▶ [WHAT THIS TASK INVOLVES] In the data that follows, find the line with "# SciRS2 Autograd"; transcribe it, every later line up to the one with "## Features", and that line as well, exactly and with no others.

(Document images with source code)
--- START ---

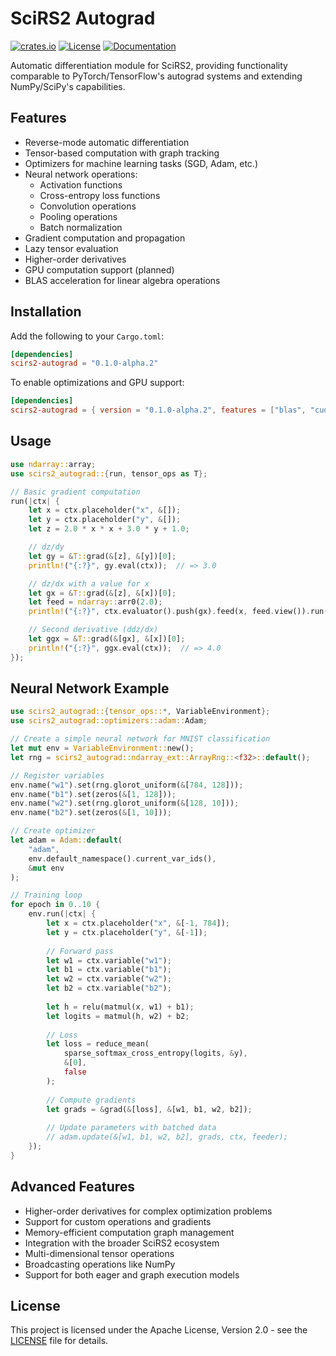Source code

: # SciRS2 Autograd

[![crates.io](https://img.shields.io/crates/v/scirs2-autograd.svg)](https://crates.io/crates/scirs2-autograd)
[![License](https://img.shields.io/crates/l/scirs2-autograd.svg)](../LICENSE)
[![Documentation](https://img.shields.io/docsrs/scirs2-autograd)](https://docs.rs/scirs2-autograd)

Automatic differentiation module for SciRS2, providing functionality comparable to PyTorch/TensorFlow's autograd systems and extending NumPy/SciPy's capabilities.

## Features

- Reverse-mode automatic differentiation
- Tensor-based computation with graph tracking
- Optimizers for machine learning tasks (SGD, Adam, etc.)
- Neural network operations:
  - Activation functions
  - Cross-entropy loss functions
  - Convolution operations
  - Pooling operations
  - Batch normalization
- Gradient computation and propagation
- Lazy tensor evaluation
- Higher-order derivatives
- GPU computation support (planned)
- BLAS acceleration for linear algebra operations

## Installation

Add the following to your `Cargo.toml`:

```toml
[dependencies]
scirs2-autograd = "0.1.0-alpha.2"
```

To enable optimizations and GPU support:

```toml
[dependencies]
scirs2-autograd = { version = "0.1.0-alpha.2", features = ["blas", "cuda"] }
```

## Usage

```rust
use ndarray::array;
use scirs2_autograd::{run, tensor_ops as T};

// Basic gradient computation
run(|ctx| {
    let x = ctx.placeholder("x", &[]);
    let y = ctx.placeholder("y", &[]);
    let z = 2.0 * x * x + 3.0 * y + 1.0;

    // dz/dy
    let gy = &T::grad(&[z], &[y])[0];
    println!("{:?}", gy.eval(ctx));  // => 3.0

    // dz/dx with a value for x
    let gx = &T::grad(&[z], &[x])[0];
    let feed = ndarray::arr0(2.0);
    println!("{:?}", ctx.evaluator().push(gx).feed(x, feed.view()).run()[0]);  // => 8.0

    // Second derivative (ddz/dx)
    let ggx = &T::grad(&[gx], &[x])[0];
    println!("{:?}", ggx.eval(ctx));  // => 4.0
});
```

## Neural Network Example

```rust
use scirs2_autograd::{tensor_ops::*, VariableEnvironment};
use scirs2_autograd::optimizers::adam::Adam;

// Create a simple neural network for MNIST classification
let mut env = VariableEnvironment::new();
let rng = scirs2_autograd::ndarray_ext::ArrayRng::<f32>::default();

// Register variables
env.name("w1").set(rng.glorot_uniform(&[784, 128]));
env.name("b1").set(zeros(&[1, 128]));
env.name("w2").set(rng.glorot_uniform(&[128, 10]));
env.name("b2").set(zeros(&[1, 10]));

// Create optimizer
let adam = Adam::default(
    "adam", 
    env.default_namespace().current_var_ids(), 
    &mut env
);

// Training loop
for epoch in 0..10 {
    env.run(|ctx| {
        let x = ctx.placeholder("x", &[-1, 784]);
        let y = ctx.placeholder("y", &[-1]);
        
        // Forward pass
        let w1 = ctx.variable("w1");
        let b1 = ctx.variable("b1");
        let w2 = ctx.variable("w2");
        let b2 = ctx.variable("b2");
        
        let h = relu(matmul(x, w1) + b1);
        let logits = matmul(h, w2) + b2;
        
        // Loss
        let loss = reduce_mean(
            sparse_softmax_cross_entropy(logits, &y), 
            &[0], 
            false
        );
        
        // Compute gradients
        let grads = &grad(&[loss], &[w1, b1, w2, b2]);
        
        // Update parameters with batched data
        // adam.update(&[w1, b1, w2, b2], grads, ctx, feeder);
    });
}
```

## Advanced Features

- Higher-order derivatives for complex optimization problems
- Support for custom operations and gradients
- Memory-efficient computation graph management
- Integration with the broader SciRS2 ecosystem
- Multi-dimensional tensor operations
- Broadcasting operations like NumPy
- Support for both eager and graph execution models

## License

This project is licensed under the Apache License, Version 2.0 - see the [LICENSE](../LICENSE) file for details.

--- END ---

▶ [SOLUTION TO THE EXERCISE]
: # SciRS2 Autograd

[![crates.io](https://img.shields.io/crates/v/scirs2-autograd.svg)](https://crates.io/crates/scirs2-autograd)
[![License](https://img.shields.io/crates/l/scirs2-autograd.svg)](../LICENSE)
[![Documentation](https://img.shields.io/docsrs/scirs2-autograd)](https://docs.rs/scirs2-autograd)

Automatic differentiation module for SciRS2, providing functionality comparable to PyTorch/TensorFlow's autograd systems and extending NumPy/SciPy's capabilities.

## Features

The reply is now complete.